*** Provided material ***

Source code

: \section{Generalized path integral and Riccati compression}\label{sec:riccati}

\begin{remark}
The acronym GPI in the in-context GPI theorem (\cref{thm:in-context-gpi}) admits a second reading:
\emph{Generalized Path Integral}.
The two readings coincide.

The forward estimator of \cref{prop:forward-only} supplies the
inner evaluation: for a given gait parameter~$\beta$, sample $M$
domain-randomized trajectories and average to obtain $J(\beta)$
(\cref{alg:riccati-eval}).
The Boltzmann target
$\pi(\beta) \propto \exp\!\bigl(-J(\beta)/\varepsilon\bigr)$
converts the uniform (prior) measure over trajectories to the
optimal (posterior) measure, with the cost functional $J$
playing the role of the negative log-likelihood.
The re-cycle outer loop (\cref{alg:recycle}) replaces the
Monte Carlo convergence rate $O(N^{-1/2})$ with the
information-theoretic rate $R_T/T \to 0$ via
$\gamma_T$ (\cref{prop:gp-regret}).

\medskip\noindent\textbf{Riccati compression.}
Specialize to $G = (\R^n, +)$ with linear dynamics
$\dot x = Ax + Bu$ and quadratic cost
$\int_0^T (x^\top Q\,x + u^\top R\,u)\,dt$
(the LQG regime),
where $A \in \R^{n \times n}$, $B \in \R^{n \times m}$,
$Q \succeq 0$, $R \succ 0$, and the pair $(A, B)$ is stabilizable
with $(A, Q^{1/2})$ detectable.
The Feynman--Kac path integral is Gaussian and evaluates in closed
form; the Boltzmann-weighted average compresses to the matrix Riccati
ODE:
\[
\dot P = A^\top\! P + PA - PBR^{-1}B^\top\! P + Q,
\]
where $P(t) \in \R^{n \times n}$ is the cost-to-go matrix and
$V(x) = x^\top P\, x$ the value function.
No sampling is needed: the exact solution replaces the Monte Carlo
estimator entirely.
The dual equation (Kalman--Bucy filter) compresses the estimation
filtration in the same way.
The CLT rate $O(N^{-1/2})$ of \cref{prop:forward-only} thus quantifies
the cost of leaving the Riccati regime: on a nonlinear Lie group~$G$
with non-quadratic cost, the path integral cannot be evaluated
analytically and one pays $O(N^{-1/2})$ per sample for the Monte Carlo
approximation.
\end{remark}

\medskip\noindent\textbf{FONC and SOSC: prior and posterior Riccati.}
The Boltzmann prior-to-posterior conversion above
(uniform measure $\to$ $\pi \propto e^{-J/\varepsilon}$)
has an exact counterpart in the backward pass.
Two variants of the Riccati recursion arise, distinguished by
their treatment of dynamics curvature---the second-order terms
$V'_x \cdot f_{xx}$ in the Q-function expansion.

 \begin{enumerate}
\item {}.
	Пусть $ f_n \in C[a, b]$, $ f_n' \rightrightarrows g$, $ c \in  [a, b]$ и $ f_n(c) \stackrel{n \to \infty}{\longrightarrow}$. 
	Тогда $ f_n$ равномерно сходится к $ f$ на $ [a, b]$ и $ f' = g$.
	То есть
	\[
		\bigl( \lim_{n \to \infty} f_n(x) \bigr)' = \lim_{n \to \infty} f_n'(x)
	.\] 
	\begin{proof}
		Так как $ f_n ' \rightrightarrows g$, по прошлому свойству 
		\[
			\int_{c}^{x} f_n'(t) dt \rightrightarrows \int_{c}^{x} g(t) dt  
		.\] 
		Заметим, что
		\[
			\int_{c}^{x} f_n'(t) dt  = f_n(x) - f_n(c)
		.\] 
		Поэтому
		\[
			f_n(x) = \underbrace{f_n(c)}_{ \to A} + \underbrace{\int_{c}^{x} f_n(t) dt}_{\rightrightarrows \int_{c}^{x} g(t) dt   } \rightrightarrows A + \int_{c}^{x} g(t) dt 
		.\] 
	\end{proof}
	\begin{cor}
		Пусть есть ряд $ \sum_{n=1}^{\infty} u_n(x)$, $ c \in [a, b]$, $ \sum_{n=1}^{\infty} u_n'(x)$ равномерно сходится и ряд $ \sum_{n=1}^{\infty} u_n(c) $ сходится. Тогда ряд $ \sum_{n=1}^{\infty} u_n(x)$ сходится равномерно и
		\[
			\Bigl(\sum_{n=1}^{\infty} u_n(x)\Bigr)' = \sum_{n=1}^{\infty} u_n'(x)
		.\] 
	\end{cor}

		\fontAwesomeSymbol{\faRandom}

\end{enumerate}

*** End of Provided material ***

» Work to complete
Say how many lines in the records hold the word "varepsilon", giving the number by itself.

» Result of this task
2